Di masyarakat kita yang masih minim literasi memilih jalan lain dalam menghadapi fenomena-fenomena seperti ini. Bahkan bisa dikatakan budaya tutur kita - yaitu kebiasaan untuk menyampaikan fenomena, pengetahuan, nilai atau cerita secara lisan dari satu generasi ke generasi - menyebabkan orang Indonesia lebih banyak belajar melalui cerita, petuah, dongeng, pepatah lisan atau nasehat.
Hal tersebut secara langsung maupun tidak langsung menyebabkan fenomena seperti ini disampaikan melalui kisah atau dongeng. Maka cara berpikir masyarakat terbiasa mencari jawaban ghoib. Contohnya ketika ada panen yang gagal disimpulkan ada kutukan, ketika air laut pasang berarti nyi roro kidul sedang marah. Dan kisah-kisah lainnya.
Jika anak-anak sejak kecil terbiasa mendapatkan jawaban berupa kisah mistis atau mengawang-ngawang, itu bisa menanamkan logika mistiska sejak dini.

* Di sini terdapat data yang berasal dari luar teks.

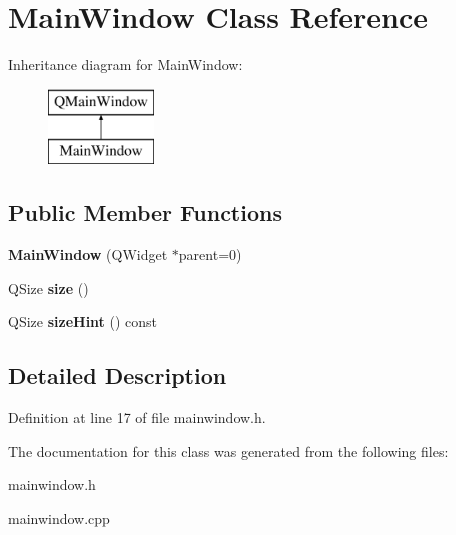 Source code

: \hypertarget{class_main_window}{\section{Main\-Window Class Reference}
\label{class_main_window}
}
Inheritance diagram for Main\-Window\-:\begin{figure}[H]
\begin{center}
\leavevmode
\includegraphics[height=2.000000cm]{class_main_window}
\end{center}
\end{figure}
\subsection*{Public Member Functions}
\begin{DoxyCompactItemize}
\item 
\hypertarget{class_main_window_a8b244be8b7b7db1b08de2a2acb9409db}{{\bfseries Main\-Window} (Q\-Widget $\ast$parent=0)}\label{class_main_window_a8b244be8b7b7db1b08de2a2acb9409db}

\item 
\hypertarget{class_main_window_af747387b0953cbb422b3cb52031b863c}{Q\-Size {\bfseries size} ()}\label{class_main_window_af747387b0953cbb422b3cb52031b863c}

\item 
\hypertarget{class_main_window_a781737f6e3b1f3e97e6a7eebb6396771}{Q\-Size {\bfseries size\-Hint} () const }\label{class_main_window_a781737f6e3b1f3e97e6a7eebb6396771}

\end{DoxyCompactItemize}


\subsection{Detailed Description}


Definition at line 17 of file mainwindow.\-h.



The documentation for this class was generated from the following files\-:\begin{DoxyCompactItemize}
\item 
mainwindow.\-h\item 
mainwindow.\-cpp\end{DoxyCompactItemize}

Meskipun begitu, budaya tutur lisan kita adalah salah satu kekayaan budaya Indonesia yang tetap harus kita lestarikan. Oleh karena itu harus ada perubahan terhadap budaya tutur lisan kita. Bagaimana caranya? caranya kita harus mampu menjadikan budaya tutur lisan kita lebih ilmiah. Kita harus menggunakan budaya tutur lisan sebagai media, sedangkan logika ilmiah sebagai isinya.